**Definition:** A bond that does not pay periodic interest to the bondholder over its term as an ordinary bond does. Instead, it is sold for less than the amount called the face value, they will receive at the end of bond’s term (ie, the maturity date. The difference between what investors originally paid and eventually receive is the interest earned.

**Example:** In February, 2009, investors were able to purchase a new 30-year zero-coupon Treasury Strip bond that matures on February 15, 2039. The bond was offered to investors for a price of $247.40. Thirty years later, the investor will receive the $1,000 face value. Notice that unlike an ordinary bond, the investor receives no payments until the maturity date. The difference between what the bond was purchased for ($247.40) and what the investor received at maturity ($1,000) is $752.60. This is the total amount of interest the bond investor receives for holding the bond until its maturity date.

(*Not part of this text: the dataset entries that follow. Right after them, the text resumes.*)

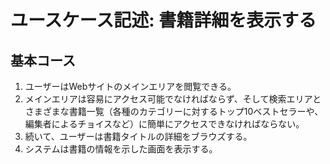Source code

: # ユースケース記述: 書籍詳細を表示する

## 基本コース

1. ユーザーはWebサイトのメインエリアを閲覧できる。
1. メインエリアは容易にアクセス可能でなければならず、そして検索エリアとさまざまな書籍一覧（各種のカテゴリーに対するトップ10ベストセラーや、編集者によるチョイスなど）に簡単にアクセスできなければならない。
1. 続いて、ユーザーは書籍タイトルの詳細をブラウズする。
1. システムは書籍の情報を示した画面を表示する。

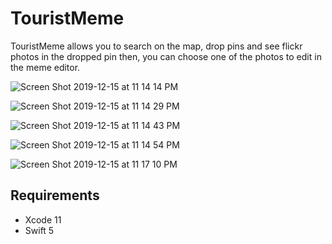 # TouristMeme

TouristMeme allows you to search on the map, drop pins and see flickr photos in the dropped pin then, you can choose one of the photos to edit in the meme editor.

![Screen Shot 2019-12-15 at 11 14 14 PM](https://user-images.githubusercontent.com/38673587/70868436-ffc45f80-1f91-11ea-955e-9cc54bf1e613.png)

![Screen Shot 2019-12-15 at 11 14 29 PM](https://user-images.githubusercontent.com/38673587/70868437-005cf600-1f92-11ea-95a3-112959c639f1.png)

![Screen Shot 2019-12-15 at 11 14 43 PM](https://user-images.githubusercontent.com/38673587/70868438-005cf600-1f92-11ea-8510-7d7aacbb1caa.png)

![Screen Shot 2019-12-15 at 11 14 54 PM](https://user-images.githubusercontent.com/38673587/70868439-005cf600-1f92-11ea-9472-30364344aee4.png)

![Screen Shot 2019-12-15 at 11 17 10 PM](https://user-images.githubusercontent.com/38673587/70868440-00f58c80-1f92-11ea-9e9c-864c85d96611.png)




## Requirements

 - Xcode 11
 - Swift 5
 
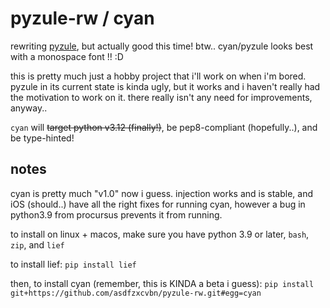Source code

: # pyzule-rw / cyan

rewriting [pyzule](https://github.com/asdfzxcvbn/pyzule), but actually good this time! btw.. cyan/pyzule looks best with a monospace font !! :D

this is pretty much just a hobby project that i'll work on when i'm bored. pyzule in its current state is kinda ugly, but it works and i haven't really had the motivation to work on it. there really isn't any need for improvements, anyway..

`cyan` will ~~target python v3.12 (finally!)~~, be pep8-compliant (hopefully..), and be type-hinted!

## notes

cyan is pretty much "v1.0" now i guess. injection works and is stable, and iOS (should..) have all the right fixes for running cyan, however a bug in python3.9 from procursus prevents it from running.

to install on linux + macos, make sure you have python 3.9 or later, `bash`, `zip`, and `lief`

to install lief: `pip install lief`

then, to install cyan (remember, this is KINDA a beta i guess): `pip install git+https://github.com/asdfzxcvbn/pyzule-rw.git#egg=cyan`

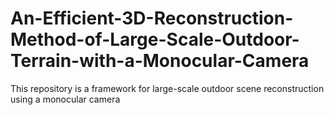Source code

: # An-Efficient-3D-Reconstruction-Method-of-Large-Scale-Outdoor-Terrain-with-a-Monocular-Camera
This repository is a framework for large-scale outdoor scene reconstruction using a monocular camera
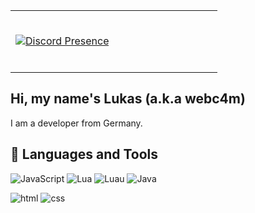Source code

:<table width="100%"> 
  <tr>
  <td width="50%">
    
&nbsp; <br> [![Discord Presence](https://lanyard.cnrad.dev/api/751067099295645707)](https://discord.com/users/751067099295645707)

<br />

    
  </td>
</table>

## Hi, my name's Lukas (a.k.a webc4m)
I am a developer from Germany. 

## 🔨 Languages and Tools
![JavaScript](https://img.shields.io/badge/JavaScript-F7DF1E?style=for-the-badge&logo=javascript&logoColor=black) ![Lua](https://img.shields.io/badge/lua-0047B3?style=for-the-badge&logo=lua&logoColor=white) ![Luau](https://img.shields.io/badge/luau-EC4A3F?style=for-the-badge&logo=roblox&logoColor=white) ![Java](https://img.shields.io/badge/Java-007396?style=for-the-badge&logo=java&logoColor=white) 

![html](https://img.shields.io/badge/html-E34F26?style=for-the-badge&logo=html5&logoColor=white) ![css](https://img.shields.io/badge/css-1572B6?style=for-the-badge&logo=css3&logoColor=white)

**Investeach explains:** While the above bond might seem like a great deal by receiving $1.00 for about every $.25 invested, 30 years is a long period of time. To figure out how much is really being earned each year, we would have to find the rate at which we can grow $247.40 year-in and year-out for 30 years and have it reach $1,000.

While it is beyond the scope our discussion, by using the appropriate formula or a financial calculator, the rate of return this bond earns is 4.878%. If we take 4.878% of $247.40. We get $12.07. This is the interest the bond earns (but doesn’t pay) in its first year. This makes the bond worth $247.40 + $12.07, or $259.47 at the end of its first year. To figure out how much the bond earns in its second year, we take 4.878% of $259.47. If we repeat this process for 30 years, the bond’s value will grow to … $1,000.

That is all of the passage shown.